I believe that there are two factors which influence likelihood of a bozo
explosion. The first is the organisation's rate of expansion. The second is
the quality of human resources.

Regarding the rate of expansion, it is widely known that a company which
repeatly grows at 100% per year is consumed by bozos. However, an organisation
which does not expand may also be consumed by bozos. This is because the
superstars don't wish to remain in a company which is mere "treading water"
and therefore the quality of staff declines. It is very likely that the
optimal rate of expansion is small and steady on the basis that it is better
to not hire at all rather than hire badly.

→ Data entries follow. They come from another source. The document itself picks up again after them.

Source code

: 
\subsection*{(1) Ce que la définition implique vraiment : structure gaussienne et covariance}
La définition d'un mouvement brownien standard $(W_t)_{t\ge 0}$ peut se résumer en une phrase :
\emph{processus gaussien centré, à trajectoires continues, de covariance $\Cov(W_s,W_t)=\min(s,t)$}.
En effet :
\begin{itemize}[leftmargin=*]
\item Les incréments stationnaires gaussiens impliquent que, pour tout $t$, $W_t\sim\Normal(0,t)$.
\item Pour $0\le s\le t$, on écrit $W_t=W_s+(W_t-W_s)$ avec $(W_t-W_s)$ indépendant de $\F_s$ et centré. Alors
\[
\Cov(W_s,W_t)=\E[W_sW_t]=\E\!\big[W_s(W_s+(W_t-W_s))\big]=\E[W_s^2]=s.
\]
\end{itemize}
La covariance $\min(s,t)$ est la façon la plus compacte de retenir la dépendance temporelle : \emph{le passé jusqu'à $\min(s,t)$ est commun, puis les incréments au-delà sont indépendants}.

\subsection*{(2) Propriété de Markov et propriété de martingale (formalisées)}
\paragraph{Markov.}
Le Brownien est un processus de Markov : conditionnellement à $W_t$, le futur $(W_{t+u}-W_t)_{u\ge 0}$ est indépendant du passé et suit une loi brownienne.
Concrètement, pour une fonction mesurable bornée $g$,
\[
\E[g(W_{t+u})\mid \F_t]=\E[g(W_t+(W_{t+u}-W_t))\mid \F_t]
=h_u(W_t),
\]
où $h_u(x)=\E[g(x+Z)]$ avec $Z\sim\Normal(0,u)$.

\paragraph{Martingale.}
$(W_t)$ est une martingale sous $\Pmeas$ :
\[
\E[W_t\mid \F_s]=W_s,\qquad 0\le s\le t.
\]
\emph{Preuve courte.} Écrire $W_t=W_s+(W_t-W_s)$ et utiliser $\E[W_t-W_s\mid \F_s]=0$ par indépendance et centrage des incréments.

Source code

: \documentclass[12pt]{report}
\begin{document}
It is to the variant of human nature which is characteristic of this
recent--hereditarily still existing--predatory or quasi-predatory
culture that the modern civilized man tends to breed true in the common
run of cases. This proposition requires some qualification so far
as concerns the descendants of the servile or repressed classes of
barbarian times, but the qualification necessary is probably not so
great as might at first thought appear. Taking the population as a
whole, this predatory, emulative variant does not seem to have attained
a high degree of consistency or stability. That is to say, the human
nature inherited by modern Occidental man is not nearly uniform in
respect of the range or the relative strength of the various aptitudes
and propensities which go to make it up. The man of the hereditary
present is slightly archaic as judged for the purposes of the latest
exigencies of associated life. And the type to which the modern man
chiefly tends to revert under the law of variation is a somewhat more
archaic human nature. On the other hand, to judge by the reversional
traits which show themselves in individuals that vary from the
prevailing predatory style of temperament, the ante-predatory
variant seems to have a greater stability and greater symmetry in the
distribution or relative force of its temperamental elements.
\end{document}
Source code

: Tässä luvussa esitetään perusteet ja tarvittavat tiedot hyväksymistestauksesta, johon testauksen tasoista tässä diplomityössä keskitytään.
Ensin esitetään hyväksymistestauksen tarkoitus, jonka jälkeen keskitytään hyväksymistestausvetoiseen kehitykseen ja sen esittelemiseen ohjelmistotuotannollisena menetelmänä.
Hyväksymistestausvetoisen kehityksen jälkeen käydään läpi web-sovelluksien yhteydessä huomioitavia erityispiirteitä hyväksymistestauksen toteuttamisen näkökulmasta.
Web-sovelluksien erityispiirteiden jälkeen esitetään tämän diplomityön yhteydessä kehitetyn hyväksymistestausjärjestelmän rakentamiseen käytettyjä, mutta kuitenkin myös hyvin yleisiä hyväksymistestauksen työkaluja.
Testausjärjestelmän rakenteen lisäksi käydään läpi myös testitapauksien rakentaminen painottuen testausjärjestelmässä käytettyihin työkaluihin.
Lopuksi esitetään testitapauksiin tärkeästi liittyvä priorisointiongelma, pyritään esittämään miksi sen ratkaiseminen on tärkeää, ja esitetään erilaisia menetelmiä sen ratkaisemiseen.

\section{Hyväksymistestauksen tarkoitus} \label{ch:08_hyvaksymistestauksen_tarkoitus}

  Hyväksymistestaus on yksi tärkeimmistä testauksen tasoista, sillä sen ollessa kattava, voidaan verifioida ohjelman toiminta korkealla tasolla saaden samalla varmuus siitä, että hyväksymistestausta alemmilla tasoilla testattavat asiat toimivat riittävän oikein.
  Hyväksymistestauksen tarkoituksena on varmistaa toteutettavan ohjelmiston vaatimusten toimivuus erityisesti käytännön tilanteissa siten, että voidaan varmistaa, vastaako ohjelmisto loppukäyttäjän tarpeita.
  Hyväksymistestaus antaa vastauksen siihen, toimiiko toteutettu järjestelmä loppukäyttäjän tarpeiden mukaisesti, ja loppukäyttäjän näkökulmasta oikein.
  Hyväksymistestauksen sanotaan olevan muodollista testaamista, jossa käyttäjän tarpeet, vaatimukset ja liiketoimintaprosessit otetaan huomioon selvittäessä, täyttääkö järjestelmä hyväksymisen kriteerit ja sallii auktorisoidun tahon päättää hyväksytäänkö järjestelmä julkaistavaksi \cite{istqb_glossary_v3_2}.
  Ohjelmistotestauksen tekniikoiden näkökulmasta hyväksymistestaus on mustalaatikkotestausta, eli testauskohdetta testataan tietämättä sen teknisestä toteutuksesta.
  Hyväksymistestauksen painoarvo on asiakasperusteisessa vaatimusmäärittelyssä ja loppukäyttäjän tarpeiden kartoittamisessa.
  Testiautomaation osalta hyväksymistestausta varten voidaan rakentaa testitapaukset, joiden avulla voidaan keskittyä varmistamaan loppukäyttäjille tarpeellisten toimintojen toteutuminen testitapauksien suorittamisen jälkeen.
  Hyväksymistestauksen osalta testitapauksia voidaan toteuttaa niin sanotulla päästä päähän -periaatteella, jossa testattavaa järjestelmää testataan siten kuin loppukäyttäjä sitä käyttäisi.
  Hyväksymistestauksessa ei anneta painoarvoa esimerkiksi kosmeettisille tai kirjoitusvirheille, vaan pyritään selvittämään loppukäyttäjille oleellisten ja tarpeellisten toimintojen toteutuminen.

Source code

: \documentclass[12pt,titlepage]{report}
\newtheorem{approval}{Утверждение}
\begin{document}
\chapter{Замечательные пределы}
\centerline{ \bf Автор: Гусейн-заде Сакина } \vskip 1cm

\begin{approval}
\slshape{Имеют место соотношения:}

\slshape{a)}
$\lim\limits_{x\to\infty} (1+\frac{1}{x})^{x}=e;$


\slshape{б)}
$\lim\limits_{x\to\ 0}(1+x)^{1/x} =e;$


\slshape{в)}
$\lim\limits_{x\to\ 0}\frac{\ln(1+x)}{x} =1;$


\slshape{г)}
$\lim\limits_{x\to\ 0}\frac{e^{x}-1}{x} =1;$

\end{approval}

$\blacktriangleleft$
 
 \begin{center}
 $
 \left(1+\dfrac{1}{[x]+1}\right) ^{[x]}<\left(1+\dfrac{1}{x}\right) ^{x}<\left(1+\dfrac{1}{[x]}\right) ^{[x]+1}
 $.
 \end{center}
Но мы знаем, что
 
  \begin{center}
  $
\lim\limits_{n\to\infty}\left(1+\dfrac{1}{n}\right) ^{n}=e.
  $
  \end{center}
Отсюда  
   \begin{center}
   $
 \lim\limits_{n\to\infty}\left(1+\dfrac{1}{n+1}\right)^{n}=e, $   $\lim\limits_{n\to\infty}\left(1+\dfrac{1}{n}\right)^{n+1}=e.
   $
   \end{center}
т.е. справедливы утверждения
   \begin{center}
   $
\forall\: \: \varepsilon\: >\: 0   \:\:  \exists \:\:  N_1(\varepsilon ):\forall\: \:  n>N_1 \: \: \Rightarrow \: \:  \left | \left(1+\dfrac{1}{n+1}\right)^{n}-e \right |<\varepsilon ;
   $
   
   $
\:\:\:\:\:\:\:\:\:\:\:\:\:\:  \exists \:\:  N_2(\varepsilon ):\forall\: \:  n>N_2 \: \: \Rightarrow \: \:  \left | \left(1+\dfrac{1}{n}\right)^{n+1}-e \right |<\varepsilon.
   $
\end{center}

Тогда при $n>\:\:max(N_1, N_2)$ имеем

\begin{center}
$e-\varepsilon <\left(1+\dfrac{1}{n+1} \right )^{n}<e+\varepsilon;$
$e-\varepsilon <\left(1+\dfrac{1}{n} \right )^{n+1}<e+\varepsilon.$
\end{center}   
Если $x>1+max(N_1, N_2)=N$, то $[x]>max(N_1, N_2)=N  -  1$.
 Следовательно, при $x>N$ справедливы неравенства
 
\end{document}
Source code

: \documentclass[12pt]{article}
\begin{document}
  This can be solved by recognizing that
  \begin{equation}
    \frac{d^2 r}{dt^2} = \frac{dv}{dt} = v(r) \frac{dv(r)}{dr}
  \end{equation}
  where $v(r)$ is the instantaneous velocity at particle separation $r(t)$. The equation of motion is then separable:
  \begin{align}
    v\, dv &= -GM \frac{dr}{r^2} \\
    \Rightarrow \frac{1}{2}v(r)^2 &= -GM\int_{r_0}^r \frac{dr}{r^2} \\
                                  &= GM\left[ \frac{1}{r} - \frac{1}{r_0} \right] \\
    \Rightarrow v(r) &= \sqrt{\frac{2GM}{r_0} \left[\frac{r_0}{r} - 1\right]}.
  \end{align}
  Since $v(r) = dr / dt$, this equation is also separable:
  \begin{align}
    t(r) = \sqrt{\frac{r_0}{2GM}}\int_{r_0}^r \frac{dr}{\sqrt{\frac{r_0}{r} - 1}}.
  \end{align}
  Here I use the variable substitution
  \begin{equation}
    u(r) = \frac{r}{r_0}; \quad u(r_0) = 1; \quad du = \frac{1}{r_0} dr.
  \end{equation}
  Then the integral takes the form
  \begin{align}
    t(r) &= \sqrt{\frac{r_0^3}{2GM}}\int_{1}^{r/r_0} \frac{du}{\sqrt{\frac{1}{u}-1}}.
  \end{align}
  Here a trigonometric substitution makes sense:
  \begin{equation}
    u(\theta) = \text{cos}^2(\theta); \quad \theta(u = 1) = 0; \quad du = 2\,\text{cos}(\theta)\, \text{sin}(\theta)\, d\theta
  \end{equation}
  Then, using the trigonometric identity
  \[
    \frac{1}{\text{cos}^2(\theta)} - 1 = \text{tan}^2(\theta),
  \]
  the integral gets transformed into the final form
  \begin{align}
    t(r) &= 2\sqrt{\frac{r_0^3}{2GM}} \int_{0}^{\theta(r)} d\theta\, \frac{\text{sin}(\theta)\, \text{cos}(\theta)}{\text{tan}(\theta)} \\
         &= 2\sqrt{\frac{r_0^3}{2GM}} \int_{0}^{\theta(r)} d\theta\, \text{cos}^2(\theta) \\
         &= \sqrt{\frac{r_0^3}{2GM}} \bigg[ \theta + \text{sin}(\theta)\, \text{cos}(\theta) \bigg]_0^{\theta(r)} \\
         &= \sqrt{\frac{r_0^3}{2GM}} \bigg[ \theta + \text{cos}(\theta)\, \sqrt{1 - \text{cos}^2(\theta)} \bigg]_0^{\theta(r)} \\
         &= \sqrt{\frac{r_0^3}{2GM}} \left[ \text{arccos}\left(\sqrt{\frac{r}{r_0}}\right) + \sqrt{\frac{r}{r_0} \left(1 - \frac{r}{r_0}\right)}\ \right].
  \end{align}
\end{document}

Regarding human resources, if you've got a company with 100 staff then it is
logical to delegate hiring. At this point, hiring takes a life of its own.
After human resources personnel are added or replaced, you'll have people
who've been hired by people who've been hired by people that you hired
personally. If you're not careful then new hires could be of _any_ quality.

Google has been relatively close to 100% expansion in some years. So, I'd
argue that Google's human resources is closely monitored. Indeed, you could
take an educated guess and say that the success of hiring could be monitored
with an algorithm. Maybe this is a ranking algorithm? It is also extremely
probable that job applications are filtered automatically.

------
wallflower
Google seems to have a Darwinian approach to innovation. Perhaps it works.
These success stories are the ones that thrived and made it to the next
generation. It's nice to hear for every Google News there is unmentionable
projects. I wonder if Google has a technical caste system similar to MSFT.